We will continue to address these questions by studying samples from beyond the Earth, such as interplanetary dust particles (minute grains, mostly from comets, that enter the Earth's atmosphere), meteorites and samples returned by space missions from the Moon, Mars, asteroids and comets. Some of this material contains dust that formed around stars that died long before our own solar system formed, allowing us to understand how these stars formed the elements that make up our planet and our bodies. Other chemical and isotopic tracers reveal the timing of planet formation and evolution, allowing us to understand what the solar system was like as our planet formed.
Our Earth has a metallic iron core, a rocky mantle and crust on which we live, and oceans and an atmosphere that allow us to thrive.. Formation of the Earth was a violent process that eventually shaped the environment that supports us. We will study meteorites from asteroids that went through similar processes to understand how they unfolded. We will also look at where and how carbon-rich material and gases were incorporated into asteroids and comets, what their compositions were and how they were eventually incorporated into the Earth. This will help us understand how the Earth acquired the atmosphere and oceans on which our life depends.
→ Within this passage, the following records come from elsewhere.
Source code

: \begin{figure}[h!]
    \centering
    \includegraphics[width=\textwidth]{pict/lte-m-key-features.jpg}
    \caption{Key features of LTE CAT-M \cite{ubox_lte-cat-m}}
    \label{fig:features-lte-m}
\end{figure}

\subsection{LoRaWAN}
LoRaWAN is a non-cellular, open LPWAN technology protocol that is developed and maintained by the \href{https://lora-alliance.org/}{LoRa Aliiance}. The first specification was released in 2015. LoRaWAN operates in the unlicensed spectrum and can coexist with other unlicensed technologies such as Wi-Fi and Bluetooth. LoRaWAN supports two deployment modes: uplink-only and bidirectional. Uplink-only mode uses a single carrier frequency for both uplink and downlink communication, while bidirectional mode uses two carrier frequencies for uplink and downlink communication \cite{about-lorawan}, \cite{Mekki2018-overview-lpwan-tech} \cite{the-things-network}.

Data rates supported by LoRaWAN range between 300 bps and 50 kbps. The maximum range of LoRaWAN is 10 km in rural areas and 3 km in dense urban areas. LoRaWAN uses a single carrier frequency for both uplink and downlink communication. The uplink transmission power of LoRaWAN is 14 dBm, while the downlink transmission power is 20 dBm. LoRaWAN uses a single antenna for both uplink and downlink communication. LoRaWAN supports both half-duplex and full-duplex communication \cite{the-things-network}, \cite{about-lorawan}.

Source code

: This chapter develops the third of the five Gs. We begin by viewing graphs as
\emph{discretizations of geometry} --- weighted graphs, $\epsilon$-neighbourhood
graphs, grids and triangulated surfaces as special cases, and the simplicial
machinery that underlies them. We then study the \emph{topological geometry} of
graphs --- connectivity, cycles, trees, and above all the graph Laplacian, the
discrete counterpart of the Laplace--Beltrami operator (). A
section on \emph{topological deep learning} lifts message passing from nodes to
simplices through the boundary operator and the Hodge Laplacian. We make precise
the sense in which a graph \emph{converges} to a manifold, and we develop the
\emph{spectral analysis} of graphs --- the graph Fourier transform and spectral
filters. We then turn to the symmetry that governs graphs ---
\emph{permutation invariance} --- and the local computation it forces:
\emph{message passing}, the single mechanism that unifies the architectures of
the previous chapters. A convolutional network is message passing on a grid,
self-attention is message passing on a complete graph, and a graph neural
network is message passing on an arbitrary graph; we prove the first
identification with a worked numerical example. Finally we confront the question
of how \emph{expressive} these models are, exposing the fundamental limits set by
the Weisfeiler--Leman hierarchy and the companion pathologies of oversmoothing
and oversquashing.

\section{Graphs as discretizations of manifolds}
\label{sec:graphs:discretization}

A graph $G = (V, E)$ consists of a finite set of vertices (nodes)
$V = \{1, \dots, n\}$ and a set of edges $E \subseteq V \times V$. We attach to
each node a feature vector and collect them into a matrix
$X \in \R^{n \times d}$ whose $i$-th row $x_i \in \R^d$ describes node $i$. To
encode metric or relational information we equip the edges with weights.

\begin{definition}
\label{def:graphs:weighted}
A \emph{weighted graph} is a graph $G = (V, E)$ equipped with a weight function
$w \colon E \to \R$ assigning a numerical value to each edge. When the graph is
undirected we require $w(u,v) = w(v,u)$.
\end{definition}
The face of the full Moon is very familiar, but it is sobering to reflect that it is more than 3 billion years old In fact, the Moon's crust dates back to a period when life was getting started on the Earth and few traces are preserved. Studying the Moon gives us an opportunity to understand how the Earth was affected by the cataclysmic asteroid impacts that pounded our planet during this crucial time. Samples from the Apollo mission have given us some information, but lunar meteorites provide material from other areas of the Moon about which little is known, and help to shed new light on this enigmatic period of Earth's history.
Whether there is life on Mars is a fascinating question. Has Mars ever provided an environment hospitable to life? If it does, has, has life ever found a foothold? What basic ingredients for life were present on Mars, how are these cycled around the planet? How much was delivered by meteorites. Were these in a form that life can use and was water present? We will simulate the Martian surface in the laboratory and "fertilise" it by meteorites to see whether life can survive, and what it produces that we could look for on Mars. We will also search for evidence of Martian water and atmospheric gases, in rare meteorites that come from Mars to understand how its environment has evolved over time.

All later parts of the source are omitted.